NTSB’s Homendy Touts ‘Safe System Approach’ for Roadwayseditor@aashto.org September 17, 2021 0 COMMENTS
Jennifer Homendy, the new chair of the National Transportation Safety Board, recently called upon the industry to “embrace a new way, a new approach, a new vision” to eliminate roadway fatalities and injuries; an approached focused on safety rather than the most efficient way to move people and goods.
[Above photo by the NTSB]
Delivering the keynote speech delivered September 13 at the Governors Highway Safety Association annual meeting in Colorado, Homendy touted the adoption of what she called the “Safe System Approach” with the goal of achieving zero roadway fatalities.
“On my first day as NTSB chair [August 13] I again reviewed the number,” she explained. “Last year , there were 756 fatalities on our nation’s railroads, including 198 at grade crossings, which represents a 33 percent decrease from 2019 levels. Zero crashes and zero deaths on major airlines, nearly 700 in marine, 15 in pipelines, and 38,680 lives lost on our nation’s roads.”
She stressed that 38,680 figure is the highest number of roadway fatalities since 2007.
Homendy emphasized that the “current approach” favoring automobiles and punishing only drivers for crashes “is clearly not working. If we are going to get to zero, we will have to do something different.”
That is why she is “calling on all transportation leaders, from roadway designers and public health officials up to the governor, from vehicle manufacturers to transportation providers, from entire communities to safety advocates to embrace a new way, a new approach, a new vision.”
Homendy said the “Safe System Approach” demands the strengthening of all parts of the nation’s roadway system so that if one part fails, road users remain protected.
“With more than 200 million drivers on the road, somebody will make a mistake. That is guaranteed,” she noted. “But that mistake does not need to end in tragedy. Other parts of the system – safe vehicles, safe roads, safe speeds, and post-crash care – can still prevent the worst outcomes.”
Homendy emphasized that the United States has “spent decades” developing countermeasures and behavioral interventions targeted at individuals, rather than the entire system.
“Let’s take speeding,” she said. “Does the responsibility for speeding just fall on the driver or did the system, as a whole, fail that driver? Did the road design encourage high speeds? How about ill-conceived federal guidance that leads to ever-increasing speed limits in States? How about states which fail to give local authorities the ability to set lower speed limits? Vehicle manufacturers who design vehicles that can exceed 100 miles per hour or that have no speed limiters. The Safe System approach considers all this and more.”
She added that only through an “all-inclusive effort” can roadway fatalities fall to zero. “In short, we need to break down the silos and make sure everyone is at the table and working together to identify the best solutions,” she explained in her remarks,” Homendy said.

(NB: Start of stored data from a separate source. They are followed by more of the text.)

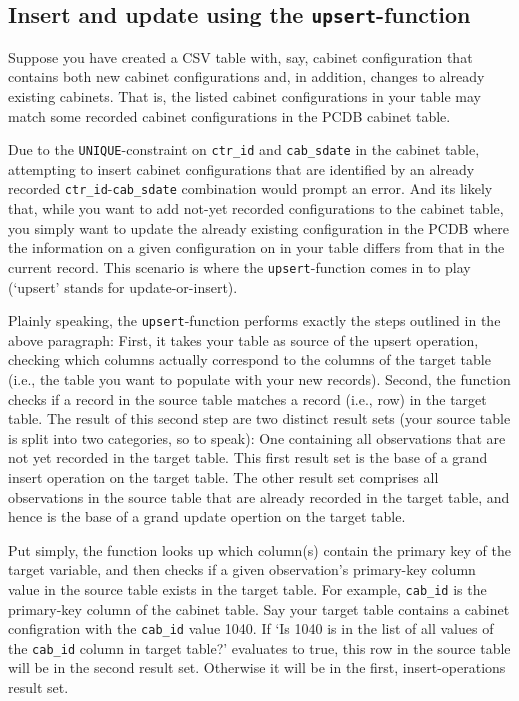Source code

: \subsection{Insert and update using the \texttt{upsert}-function}\label{subsec_upsert_data_function}

Suppose you have created a CSV table with, say, cabinet configuration that contains both new cabinet configurations and, in addition, changes to already existing cabinets. That is, the listed cabinet configurations in your table may match some recorded cabinet configurations in the PCDB cabinet table. 

Due to the \texttt{UNIQUE}-constraint on \texttt{ctr\_id} and \texttt{cab\_sdate} in the cabinet table, attempting to insert cabinet configurations that are identified by an already recorded \texttt{ctr\_id}-\texttt{cab\_sdate} combination would prompt an error. 
And its likely that, while you want to add not-yet recorded configurations to the cabinet table, you simply want to update the already existing configuration in the PCDB where the information on a given configuration on in your table differs from that in the current record.
This scenario is where the \texttt{upsert}-function comes in to play (`upsert' stands for update-or-insert).

Plainly speaking, the \texttt{upsert}-function performs exactly the steps outlined in the above paragraph: 
First, it takes your table as source of the upsert operation, checking which columns actually correspond to the columns of the target table (i.e., the table you want to populate with your new records). 
Second, the function checks if a record in the source table matches a record (i.e., row) in the target table.
The result of this second step are two distinct result sets (your source table is split into two categories, so to speak): One containing all observations that are not yet recorded in the target table. This first result set is the base of a grand insert operation on the target table.
The other result set comprises all observations in the source table that are already recorded in the target table, and hence is the base of a grand update opertion on the target table. 

Put simply, the function looks up which column(s) contain the primary key of the target variable, and then checks if a given observation's primary-key column value in the source table exists in the target table. 
For example, \texttt{cab\_id} is the primary-key column of the cabinet table. Say your target table contains a cabinet configration with the \texttt{cab\_id} value 1040.
If `Is 1040 is in the list of all values of the \texttt{cab\_id} column in target table?' evaluates to true, this row in the source table will be in the second result set. 
Otherwise it will be in the first, insert-operations result set.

“It will take bringing everybody to the table to identify the best solutions: planners, designers, and engineers, law enforcement, policymakers, public health professionals, educators, vehicle manufacturers, insurers, rail and transit providers, car seat manufacturers, fleet managers, road users, the media, entire communities that normally don’t have a seat at the table, and many more. And that has to include our biggest critics,” she stressed.